Asynchronous InfluxDB V2 output #15621

Open LarsStegman opened 1 month ago

LarsStegman commented 1 month ago

Use Case

We want to use Telegraf to parse a large binary package that comes in at 50Hz. The package contains about 34k data points. The problem in our case is that in the amount of time it takes to flush all the data from 1 package, another 150 packages have come in already. The machine that hosts Telegraf also runs the Influx instance, so there is little to no network delay. The machine has 32 cores, but only about 2 are being used at 100%. The others are twindling their thumbs.

What would be the best approach for fixing this. We see two ways forward for ourselves.

  1. Create a custom logging program and do not use Telegraf.
  2. Create a new Influx output plugin/extend the existing Influx output plugin to allow multithreaded writing. The only issue we see with this, is that the Write function will be called synchronously. We would need to immediately return while the results are still being written to the database async. This means, we cannot return an error anymore should the writing fail.

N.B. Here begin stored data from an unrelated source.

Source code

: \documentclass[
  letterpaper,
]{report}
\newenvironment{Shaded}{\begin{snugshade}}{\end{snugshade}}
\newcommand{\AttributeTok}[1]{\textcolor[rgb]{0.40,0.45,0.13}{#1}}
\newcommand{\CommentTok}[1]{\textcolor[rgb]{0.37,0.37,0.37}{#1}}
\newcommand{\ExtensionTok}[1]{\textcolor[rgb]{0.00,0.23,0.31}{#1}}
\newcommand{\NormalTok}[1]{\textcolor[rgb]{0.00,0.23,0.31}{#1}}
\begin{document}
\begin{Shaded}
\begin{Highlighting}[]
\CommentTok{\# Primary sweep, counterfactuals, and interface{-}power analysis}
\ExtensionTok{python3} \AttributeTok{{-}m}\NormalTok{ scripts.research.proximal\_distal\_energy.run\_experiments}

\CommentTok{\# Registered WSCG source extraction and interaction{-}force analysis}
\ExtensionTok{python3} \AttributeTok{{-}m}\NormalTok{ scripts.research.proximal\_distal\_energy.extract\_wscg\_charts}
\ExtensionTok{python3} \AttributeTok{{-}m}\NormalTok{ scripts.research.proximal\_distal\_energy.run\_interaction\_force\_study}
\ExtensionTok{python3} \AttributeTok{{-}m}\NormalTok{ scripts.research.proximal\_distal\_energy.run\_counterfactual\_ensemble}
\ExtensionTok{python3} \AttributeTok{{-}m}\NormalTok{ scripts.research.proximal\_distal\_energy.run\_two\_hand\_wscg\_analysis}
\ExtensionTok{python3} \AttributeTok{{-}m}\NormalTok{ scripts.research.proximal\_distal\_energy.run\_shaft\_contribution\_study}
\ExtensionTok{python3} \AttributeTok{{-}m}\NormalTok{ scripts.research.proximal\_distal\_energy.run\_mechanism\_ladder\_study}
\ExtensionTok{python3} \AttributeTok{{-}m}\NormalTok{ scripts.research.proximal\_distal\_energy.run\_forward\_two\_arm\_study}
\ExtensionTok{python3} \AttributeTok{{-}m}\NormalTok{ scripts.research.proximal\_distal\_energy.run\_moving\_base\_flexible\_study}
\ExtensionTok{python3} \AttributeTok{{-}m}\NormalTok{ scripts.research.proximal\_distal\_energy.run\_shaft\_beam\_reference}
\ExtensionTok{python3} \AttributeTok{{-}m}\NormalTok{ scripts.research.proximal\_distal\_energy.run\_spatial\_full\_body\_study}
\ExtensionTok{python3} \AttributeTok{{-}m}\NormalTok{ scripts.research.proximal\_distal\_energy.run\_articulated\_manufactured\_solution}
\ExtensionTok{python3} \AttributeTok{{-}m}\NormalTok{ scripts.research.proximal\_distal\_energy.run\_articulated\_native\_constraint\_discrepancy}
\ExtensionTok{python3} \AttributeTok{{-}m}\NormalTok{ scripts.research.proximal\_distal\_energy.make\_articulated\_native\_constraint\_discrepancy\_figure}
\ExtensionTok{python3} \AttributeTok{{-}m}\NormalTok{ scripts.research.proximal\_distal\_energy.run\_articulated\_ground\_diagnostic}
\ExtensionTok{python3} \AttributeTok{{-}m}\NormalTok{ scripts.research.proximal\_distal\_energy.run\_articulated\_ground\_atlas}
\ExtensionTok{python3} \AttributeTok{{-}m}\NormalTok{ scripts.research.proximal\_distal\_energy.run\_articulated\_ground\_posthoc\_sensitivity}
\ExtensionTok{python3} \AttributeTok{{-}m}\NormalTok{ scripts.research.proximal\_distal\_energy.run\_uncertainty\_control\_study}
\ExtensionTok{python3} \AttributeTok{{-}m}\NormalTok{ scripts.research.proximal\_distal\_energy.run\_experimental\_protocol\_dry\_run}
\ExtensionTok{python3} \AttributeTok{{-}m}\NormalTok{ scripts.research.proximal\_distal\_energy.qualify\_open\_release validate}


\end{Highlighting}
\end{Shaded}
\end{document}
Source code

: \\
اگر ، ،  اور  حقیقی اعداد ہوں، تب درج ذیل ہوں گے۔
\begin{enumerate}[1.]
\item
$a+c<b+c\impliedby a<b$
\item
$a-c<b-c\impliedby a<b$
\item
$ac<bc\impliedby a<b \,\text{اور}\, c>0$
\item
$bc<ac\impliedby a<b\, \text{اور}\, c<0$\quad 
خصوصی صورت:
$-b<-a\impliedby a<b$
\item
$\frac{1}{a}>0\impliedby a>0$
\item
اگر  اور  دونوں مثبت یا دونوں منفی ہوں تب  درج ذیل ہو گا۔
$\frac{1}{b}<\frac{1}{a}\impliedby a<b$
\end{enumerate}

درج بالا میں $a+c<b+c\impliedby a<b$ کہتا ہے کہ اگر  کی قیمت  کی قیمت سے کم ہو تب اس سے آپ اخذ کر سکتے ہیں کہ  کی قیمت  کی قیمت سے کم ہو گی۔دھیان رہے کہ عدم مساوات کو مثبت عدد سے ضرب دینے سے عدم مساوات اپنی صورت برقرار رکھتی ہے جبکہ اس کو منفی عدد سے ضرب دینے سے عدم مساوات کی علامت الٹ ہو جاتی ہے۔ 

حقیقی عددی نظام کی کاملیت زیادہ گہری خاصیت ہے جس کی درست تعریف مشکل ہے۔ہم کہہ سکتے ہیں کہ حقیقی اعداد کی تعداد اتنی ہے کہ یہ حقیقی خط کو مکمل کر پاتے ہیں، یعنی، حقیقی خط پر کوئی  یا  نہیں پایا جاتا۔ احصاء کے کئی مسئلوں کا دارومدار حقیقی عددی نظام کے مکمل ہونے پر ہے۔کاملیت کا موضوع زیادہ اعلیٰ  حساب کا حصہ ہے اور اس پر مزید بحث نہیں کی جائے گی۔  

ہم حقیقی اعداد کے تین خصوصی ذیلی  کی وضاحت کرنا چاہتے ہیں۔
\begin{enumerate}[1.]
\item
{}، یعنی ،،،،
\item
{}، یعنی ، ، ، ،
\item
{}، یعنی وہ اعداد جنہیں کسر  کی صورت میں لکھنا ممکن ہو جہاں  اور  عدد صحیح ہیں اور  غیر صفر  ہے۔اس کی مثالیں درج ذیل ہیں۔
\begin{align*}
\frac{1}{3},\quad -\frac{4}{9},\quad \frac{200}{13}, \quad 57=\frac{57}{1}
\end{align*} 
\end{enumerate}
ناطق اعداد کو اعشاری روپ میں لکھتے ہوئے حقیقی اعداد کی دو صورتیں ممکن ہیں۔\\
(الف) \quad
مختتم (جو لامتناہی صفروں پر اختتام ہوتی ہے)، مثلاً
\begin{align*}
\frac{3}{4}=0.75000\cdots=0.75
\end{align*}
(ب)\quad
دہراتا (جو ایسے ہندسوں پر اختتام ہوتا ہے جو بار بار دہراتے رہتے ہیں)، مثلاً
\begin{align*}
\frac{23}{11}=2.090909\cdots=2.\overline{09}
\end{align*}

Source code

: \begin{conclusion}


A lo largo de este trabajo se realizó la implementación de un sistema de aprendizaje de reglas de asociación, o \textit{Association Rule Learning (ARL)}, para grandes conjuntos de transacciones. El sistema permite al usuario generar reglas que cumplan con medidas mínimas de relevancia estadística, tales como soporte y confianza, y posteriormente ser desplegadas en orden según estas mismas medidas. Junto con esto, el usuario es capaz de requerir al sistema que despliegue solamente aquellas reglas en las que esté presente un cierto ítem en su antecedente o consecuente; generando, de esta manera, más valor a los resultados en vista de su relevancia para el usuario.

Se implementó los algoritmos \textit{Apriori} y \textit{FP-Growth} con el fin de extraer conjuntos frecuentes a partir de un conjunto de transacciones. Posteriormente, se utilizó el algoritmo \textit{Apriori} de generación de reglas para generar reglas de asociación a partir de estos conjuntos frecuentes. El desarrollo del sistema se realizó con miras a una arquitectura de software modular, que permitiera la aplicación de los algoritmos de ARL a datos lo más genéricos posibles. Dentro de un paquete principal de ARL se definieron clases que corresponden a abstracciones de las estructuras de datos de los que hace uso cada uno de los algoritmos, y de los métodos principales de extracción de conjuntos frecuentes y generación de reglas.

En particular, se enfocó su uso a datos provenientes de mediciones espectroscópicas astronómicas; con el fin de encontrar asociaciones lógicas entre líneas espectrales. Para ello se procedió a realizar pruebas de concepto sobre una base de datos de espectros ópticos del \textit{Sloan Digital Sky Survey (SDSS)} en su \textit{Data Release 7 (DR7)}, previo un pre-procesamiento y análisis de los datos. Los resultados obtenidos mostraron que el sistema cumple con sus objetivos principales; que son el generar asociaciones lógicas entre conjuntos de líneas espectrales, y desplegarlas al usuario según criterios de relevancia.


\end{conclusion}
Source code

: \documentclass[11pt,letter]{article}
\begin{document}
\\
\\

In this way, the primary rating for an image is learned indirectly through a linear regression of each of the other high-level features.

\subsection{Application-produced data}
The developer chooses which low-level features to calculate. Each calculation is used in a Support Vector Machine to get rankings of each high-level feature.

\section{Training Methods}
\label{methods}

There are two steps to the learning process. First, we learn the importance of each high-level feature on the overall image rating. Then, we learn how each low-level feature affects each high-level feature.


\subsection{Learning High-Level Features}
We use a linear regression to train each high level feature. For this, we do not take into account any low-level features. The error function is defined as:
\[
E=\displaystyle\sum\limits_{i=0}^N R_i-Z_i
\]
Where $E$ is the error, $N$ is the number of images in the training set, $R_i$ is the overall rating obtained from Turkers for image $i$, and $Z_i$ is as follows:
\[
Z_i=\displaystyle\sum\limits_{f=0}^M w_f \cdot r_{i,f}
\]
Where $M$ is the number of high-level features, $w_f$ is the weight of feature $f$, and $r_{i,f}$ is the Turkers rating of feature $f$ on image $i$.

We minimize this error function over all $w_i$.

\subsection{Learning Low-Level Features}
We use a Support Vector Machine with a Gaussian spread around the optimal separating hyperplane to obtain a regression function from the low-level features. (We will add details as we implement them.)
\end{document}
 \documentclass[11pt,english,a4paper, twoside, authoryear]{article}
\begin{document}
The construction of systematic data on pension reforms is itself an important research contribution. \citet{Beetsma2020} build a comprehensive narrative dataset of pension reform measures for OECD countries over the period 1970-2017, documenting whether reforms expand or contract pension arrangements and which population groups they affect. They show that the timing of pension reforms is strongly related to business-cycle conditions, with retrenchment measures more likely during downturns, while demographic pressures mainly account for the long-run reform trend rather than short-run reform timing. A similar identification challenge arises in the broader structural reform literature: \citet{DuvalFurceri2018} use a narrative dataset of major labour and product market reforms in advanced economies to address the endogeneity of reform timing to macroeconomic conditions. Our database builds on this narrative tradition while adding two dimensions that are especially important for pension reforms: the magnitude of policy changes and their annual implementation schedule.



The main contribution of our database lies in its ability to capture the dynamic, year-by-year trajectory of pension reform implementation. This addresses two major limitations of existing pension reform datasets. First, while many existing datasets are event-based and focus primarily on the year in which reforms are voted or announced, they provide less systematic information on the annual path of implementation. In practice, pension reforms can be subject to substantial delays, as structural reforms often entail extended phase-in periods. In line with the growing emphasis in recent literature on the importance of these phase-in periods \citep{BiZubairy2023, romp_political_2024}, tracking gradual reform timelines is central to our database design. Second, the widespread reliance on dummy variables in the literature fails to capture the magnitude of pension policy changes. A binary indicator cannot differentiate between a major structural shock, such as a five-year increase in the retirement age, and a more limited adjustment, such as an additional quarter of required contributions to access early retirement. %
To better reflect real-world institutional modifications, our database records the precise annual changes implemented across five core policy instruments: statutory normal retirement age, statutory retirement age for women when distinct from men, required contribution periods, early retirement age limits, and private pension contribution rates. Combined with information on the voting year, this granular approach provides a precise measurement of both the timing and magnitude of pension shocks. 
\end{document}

In our case, this is not too big of an issue, but in general this is bad.

We understand that Telegraf is completely not designed for this use case, but we would like to discuss this with you anyway.

Expected behavior

All data is written to the database.

Actual behavior

Only 0.6% of all data is written to the database.

Additional info

No response

powersj commented 1 month ago

Hi Lars,

After chatting with the team today, we wanted to better understand the situation and the behavior you are seeing.

The problem in our case is that in the amount of time it takes to flush all the data from 1 package, another 150 packages have come in already

Is the parsing and routing of the metrics internally the bottle neck or the actually HTTP request/response of the output the bottleneck?

Is this a situation where you could spread the messages across multiple outputs and route them using tags to send more requests at once?

Is increasing the batch size and reducing flush interval helpful?

In our case, this is not too big of an issue, but in general this is bad.

Agreed, I would not go down this path and would push you to the client libraries and their async clients.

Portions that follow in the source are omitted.